My mission to get to a “zero inbox” is succeeding, with fewer than 100 emails sitting in my inbox this morning, and the hot ones being moved into one of four action folders. I have grown more merciless in deleting emails that have a questionable impact or “ask” of me. If I don’t have to reply, I don’t. If I don’t have to retain, I don’t. Delete is my friend.

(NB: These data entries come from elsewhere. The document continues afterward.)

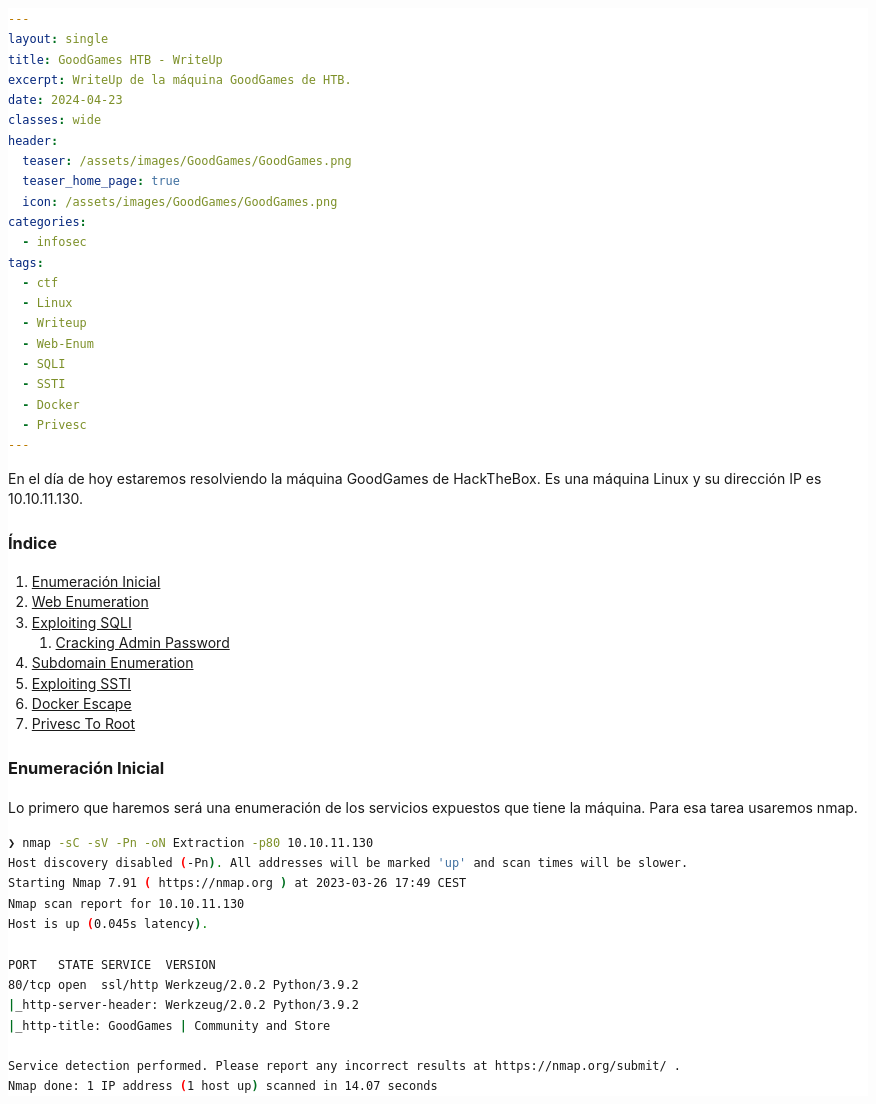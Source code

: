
 ```yaml
---
layout: single
title: GoodGames HTB - WriteUp
excerpt: WriteUp de la máquina GoodGames de HTB.
date: 2024-04-23
classes: wide
header:
  teaser: /assets/images/GoodGames/GoodGames.png
  teaser_home_page: true
  icon: /assets/images/GoodGames/GoodGames.png
categories:
  - infosec
tags:
  - ctf
  - Linux
  - Writeup
  - Web-Enum
  - SQLI
  - SSTI
  - Docker
  - Privesc
---
```



En el día de hoy estaremos resolviendo la máquina GoodGames de HackTheBox. Es una máquina Linux y su dirección IP es 10.10.11.130.

### Índice

1. [Enumeración Inicial](#enumeración-inicial)
2. [Web Enumeration](#web-enumeration)
3. [Exploiting SQLI](#exploiting-sqli)
	1. [Cracking Admin Password](#cracking-admin-password)
4. [Subdomain Enumeration](#subdomain-enumeration)
5. [Exploiting SSTI](#exploiting-ssti)
6. [Docker Escape](#docker-escape)
7. [Privesc To Root](#privesc-to-root)

### Enumeración Inicial

Lo primero que haremos será una enumeración de los servicios expuestos que tiene la máquina. Para esa tarea usaremos nmap.

```bash
❯ nmap -sC -sV -Pn -oN Extraction -p80 10.10.11.130
Host discovery disabled (-Pn). All addresses will be marked 'up' and scan times will be slower.
Starting Nmap 7.91 ( https://nmap.org ) at 2023-03-26 17:49 CEST
Nmap scan report for 10.10.11.130
Host is up (0.045s latency).

PORT   STATE SERVICE  VERSION
80/tcp open  ssl/http Werkzeug/2.0.2 Python/3.9.2
|_http-server-header: Werkzeug/2.0.2 Python/3.9.2
|_http-title: GoodGames | Community and Store

Service detection performed. Please report any incorrect results at https://nmap.org/submit/ .
Nmap done: 1 IP address (1 host up) scanned in 14.07 seconds
```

But, I write to moan about the wrongness of Lotus Notes, the fact that it is the most isolated, stranded, proprietary, horrible email tool on the planet, one that offers its victims no options to migrate their calendars, their tasks, their contacts to a better alternative. Where do I want to be? Let’s start with the calendar — I want desperately to move to Google Calendar, Foldera or 30Boxes — but alas, the import/export functions of those tools don’t even acknowledge Notes, let alone support it. I am sure I could drop $75 on some third-party utility, but for now, Notes remains stuck to me like a low-level skin disease — always itchy, not quite disfiguring, a fact of life.
I know Notes is a favorite of IT administrators and I won’t slag it for that reason, but I wonder how many new hires have arrived at a new company only to discover, to their horror, that Notes is the central nervous system.
I first experienced the pain at McKinsey, where the firm depended on Notes like oxygen. Forbes was a cc:Mail shop — another Lotus product which had the weirdest icons on the planet. Then Forbes went to a strange off-brand Novell client — Groupwise — and life deteriorated until I figured out how to map the mail stream to Outlook.
I’d like to junk it all and move to POP3 run through GMAIL. But until the calendar coordination and scheduling tools get more sophisticated, Notes will remain my productivity psorasis.
Notes is a pain. It’s rather surprising it’s still around.
Remember when Lotus and Ziff were going to make Notes a consumer offfering? God, could you imagine anything worse?
Be warm and stay connected. Look to th skies!